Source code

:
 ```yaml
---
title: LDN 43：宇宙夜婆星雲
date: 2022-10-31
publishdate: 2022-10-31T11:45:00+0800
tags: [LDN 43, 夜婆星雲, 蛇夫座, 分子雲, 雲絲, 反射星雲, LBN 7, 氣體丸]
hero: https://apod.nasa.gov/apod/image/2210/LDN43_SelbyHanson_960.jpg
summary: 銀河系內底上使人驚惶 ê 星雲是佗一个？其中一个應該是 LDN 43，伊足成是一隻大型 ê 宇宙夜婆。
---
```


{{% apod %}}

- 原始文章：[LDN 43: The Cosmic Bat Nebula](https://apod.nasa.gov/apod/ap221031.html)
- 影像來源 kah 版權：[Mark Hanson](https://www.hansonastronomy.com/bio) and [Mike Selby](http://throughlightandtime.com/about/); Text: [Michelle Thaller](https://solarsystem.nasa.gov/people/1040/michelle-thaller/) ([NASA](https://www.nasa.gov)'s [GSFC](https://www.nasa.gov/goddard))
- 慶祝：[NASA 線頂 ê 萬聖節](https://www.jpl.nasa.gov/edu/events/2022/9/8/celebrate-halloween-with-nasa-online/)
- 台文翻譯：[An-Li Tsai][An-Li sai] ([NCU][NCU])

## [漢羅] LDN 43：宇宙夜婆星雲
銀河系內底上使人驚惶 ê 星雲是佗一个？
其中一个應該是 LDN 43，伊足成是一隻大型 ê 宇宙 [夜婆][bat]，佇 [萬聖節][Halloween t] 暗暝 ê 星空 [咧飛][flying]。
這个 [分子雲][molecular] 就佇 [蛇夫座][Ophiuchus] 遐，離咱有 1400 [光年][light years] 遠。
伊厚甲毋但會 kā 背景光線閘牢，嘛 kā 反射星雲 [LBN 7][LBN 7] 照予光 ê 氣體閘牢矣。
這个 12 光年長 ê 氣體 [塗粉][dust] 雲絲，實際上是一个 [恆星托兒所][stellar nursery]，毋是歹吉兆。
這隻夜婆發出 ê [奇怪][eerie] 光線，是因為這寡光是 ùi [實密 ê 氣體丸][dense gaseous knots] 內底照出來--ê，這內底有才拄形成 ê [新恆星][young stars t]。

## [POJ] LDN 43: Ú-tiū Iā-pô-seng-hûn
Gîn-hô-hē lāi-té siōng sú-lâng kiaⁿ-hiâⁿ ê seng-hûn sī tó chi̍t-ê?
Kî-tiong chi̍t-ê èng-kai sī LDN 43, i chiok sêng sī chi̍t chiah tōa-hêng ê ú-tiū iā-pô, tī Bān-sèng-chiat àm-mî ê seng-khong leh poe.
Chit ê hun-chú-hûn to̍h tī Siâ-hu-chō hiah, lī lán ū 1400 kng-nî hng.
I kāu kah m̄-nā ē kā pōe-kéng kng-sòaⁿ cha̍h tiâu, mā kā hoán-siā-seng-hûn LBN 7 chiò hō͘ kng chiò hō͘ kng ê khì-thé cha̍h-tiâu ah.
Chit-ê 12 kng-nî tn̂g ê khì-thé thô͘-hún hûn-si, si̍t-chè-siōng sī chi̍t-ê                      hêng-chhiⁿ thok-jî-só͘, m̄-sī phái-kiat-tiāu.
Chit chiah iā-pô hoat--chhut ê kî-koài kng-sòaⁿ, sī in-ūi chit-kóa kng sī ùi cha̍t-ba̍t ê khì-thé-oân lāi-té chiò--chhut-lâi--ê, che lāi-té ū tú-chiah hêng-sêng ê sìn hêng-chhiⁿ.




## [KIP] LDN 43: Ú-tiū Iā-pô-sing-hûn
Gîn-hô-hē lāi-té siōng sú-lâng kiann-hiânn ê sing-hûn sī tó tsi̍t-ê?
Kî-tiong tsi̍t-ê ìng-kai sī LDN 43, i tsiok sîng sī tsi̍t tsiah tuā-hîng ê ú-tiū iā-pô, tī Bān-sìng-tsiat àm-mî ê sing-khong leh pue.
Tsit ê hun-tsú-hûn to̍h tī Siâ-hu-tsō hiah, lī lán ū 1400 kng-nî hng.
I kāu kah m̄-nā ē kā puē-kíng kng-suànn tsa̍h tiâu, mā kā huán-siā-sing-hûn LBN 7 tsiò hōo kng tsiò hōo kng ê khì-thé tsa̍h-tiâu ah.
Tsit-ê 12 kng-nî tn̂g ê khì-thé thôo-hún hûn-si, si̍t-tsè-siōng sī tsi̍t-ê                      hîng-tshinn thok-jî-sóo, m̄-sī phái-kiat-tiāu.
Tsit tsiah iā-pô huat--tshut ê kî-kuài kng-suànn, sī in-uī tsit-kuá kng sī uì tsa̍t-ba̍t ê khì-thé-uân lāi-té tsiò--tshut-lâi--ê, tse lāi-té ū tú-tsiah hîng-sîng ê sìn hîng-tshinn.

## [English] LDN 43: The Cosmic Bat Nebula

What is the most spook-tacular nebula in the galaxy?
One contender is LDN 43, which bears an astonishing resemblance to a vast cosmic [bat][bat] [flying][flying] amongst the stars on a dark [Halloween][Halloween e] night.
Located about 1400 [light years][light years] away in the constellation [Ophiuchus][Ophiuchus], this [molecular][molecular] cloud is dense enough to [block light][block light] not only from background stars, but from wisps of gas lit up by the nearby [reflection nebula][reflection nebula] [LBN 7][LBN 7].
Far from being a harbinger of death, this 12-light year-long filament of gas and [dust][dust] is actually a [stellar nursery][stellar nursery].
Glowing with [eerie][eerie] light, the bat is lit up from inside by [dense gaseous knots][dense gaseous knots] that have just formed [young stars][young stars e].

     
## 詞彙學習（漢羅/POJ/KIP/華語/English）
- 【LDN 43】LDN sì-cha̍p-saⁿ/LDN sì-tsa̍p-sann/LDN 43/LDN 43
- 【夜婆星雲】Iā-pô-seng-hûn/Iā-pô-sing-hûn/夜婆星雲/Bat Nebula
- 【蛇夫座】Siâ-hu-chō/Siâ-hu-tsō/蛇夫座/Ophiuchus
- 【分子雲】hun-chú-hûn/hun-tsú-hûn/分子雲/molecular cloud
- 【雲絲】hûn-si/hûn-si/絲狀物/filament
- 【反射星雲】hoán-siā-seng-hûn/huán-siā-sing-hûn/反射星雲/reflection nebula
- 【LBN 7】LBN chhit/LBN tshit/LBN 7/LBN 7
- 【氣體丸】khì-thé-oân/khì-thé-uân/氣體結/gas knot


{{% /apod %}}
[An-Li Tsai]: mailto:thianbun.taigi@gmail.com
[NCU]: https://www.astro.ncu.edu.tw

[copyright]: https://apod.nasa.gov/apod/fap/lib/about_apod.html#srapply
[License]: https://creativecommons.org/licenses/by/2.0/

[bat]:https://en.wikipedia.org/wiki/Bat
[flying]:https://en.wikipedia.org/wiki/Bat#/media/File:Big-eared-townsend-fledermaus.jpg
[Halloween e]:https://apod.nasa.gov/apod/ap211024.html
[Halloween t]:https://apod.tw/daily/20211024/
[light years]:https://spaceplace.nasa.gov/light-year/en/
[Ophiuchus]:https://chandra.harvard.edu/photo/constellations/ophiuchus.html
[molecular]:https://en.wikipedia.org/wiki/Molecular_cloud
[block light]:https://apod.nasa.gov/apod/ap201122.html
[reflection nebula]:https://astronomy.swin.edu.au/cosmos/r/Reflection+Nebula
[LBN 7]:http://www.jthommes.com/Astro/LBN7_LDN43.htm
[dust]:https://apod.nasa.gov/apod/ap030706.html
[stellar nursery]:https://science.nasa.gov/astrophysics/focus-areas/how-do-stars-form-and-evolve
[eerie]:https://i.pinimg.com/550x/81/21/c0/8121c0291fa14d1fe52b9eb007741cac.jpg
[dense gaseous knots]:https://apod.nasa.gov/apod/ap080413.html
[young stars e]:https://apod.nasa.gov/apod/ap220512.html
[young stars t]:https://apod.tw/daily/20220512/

● Problem to work on
Working through the entries line by line, count those containing "sòaⁿ" and report only the number.

● Written response
2